(Data Opens)

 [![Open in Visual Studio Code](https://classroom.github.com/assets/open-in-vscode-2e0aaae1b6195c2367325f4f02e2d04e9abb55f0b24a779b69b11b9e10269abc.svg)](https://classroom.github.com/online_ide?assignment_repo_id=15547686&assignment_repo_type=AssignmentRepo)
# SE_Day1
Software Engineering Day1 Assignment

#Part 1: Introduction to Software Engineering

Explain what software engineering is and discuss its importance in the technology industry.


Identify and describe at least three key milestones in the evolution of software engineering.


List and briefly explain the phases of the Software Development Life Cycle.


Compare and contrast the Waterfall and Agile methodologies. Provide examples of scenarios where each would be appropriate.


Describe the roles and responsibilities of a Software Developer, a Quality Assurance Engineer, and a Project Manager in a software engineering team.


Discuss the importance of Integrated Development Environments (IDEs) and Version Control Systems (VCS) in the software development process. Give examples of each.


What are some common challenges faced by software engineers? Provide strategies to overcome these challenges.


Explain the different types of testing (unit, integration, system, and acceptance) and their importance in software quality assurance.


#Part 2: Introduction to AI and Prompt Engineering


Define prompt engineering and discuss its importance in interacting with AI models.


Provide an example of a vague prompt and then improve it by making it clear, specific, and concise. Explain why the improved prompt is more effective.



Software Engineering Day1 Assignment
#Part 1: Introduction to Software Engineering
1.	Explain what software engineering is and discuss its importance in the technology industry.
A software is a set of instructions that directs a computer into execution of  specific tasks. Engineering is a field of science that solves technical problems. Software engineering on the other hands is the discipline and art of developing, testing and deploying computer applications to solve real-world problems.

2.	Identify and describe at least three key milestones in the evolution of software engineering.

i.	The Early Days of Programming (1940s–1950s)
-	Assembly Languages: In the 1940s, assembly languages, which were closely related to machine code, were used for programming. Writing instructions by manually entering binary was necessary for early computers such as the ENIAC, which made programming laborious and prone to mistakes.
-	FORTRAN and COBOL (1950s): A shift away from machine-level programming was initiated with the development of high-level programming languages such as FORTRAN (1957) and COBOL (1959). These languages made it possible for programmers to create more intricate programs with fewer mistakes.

(Data Closes)
(Data Opens)

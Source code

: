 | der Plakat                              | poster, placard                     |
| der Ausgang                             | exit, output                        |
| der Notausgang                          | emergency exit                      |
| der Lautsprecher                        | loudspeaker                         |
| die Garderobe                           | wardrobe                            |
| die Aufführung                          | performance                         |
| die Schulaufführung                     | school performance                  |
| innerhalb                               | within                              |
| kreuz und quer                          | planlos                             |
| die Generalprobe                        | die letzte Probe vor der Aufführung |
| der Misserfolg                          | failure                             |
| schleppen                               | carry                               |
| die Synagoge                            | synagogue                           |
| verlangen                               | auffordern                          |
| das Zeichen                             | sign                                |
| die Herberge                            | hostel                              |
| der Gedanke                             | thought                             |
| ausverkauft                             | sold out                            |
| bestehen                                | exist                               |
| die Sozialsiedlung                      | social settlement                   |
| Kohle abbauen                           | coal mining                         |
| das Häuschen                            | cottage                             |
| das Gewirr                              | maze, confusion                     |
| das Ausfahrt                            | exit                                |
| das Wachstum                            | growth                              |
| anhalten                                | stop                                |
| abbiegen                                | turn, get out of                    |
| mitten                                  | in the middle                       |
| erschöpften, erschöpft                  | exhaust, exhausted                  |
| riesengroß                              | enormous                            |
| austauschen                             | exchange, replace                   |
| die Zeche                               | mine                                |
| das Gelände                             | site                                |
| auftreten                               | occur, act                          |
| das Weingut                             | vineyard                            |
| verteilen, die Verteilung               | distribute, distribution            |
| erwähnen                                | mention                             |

(Data Closes)
(Data Opens)

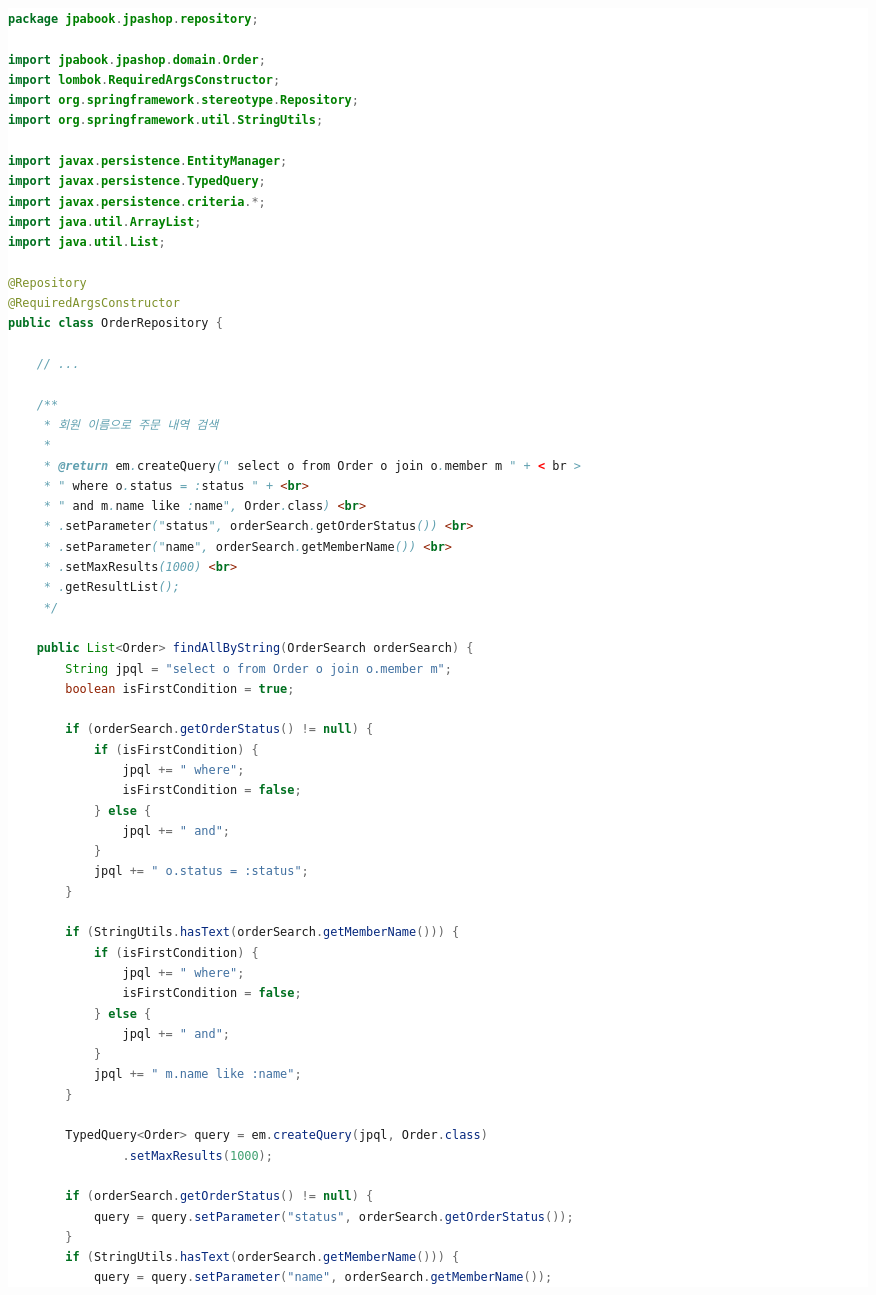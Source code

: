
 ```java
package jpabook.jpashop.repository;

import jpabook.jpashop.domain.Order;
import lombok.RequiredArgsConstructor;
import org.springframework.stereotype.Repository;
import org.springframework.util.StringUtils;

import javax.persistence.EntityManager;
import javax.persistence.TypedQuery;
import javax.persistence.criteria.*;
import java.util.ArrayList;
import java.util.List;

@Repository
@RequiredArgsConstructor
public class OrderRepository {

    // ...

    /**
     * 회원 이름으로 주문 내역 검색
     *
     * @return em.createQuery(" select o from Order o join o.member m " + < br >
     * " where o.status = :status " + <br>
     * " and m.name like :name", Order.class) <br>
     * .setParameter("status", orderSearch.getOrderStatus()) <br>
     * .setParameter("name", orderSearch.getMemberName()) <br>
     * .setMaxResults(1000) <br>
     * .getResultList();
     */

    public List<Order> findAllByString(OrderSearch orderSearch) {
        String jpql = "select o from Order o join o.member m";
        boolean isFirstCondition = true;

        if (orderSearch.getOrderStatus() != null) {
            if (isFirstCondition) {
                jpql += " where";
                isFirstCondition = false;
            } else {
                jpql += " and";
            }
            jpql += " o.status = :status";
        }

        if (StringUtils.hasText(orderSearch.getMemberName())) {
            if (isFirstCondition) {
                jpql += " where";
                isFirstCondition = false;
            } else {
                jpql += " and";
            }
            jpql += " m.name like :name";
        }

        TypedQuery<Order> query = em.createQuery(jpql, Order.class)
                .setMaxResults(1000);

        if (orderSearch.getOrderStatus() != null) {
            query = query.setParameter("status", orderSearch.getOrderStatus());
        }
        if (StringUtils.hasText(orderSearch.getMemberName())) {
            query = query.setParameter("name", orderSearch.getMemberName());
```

(Data Closes)

--- Exercise ---
Look above for the line with "[![Open in Visual" and the line with "What are some". Write out those two lines and all the lines between them, exactly, and no others.

--- Task solution ---
 [![Open in Visual Studio Code](https://classroom.github.com/assets/open-in-vscode-2e0aaae1b6195c2367325f4f02e2d04e9abb55f0b24a779b69b11b9e10269abc.svg)](https://classroom.github.com/online_ide?assignment_repo_id=15547686&assignment_repo_type=AssignmentRepo)
# SE_Day1
Software Engineering Day1 Assignment

#Part 1: Introduction to Software Engineering

Explain what software engineering is and discuss its importance in the technology industry.


Identify and describe at least three key milestones in the evolution of software engineering.


List and briefly explain the phases of the Software Development Life Cycle.


Compare and contrast the Waterfall and Agile methodologies. Provide examples of scenarios where each would be appropriate.


Describe the roles and responsibilities of a Software Developer, a Quality Assurance Engineer, and a Project Manager in a software engineering team.


Discuss the importance of Integrated Development Environments (IDEs) and Version Control Systems (VCS) in the software development process. Give examples of each.


What are some common challenges faced by software engineers? Provide strategies to overcome these challenges.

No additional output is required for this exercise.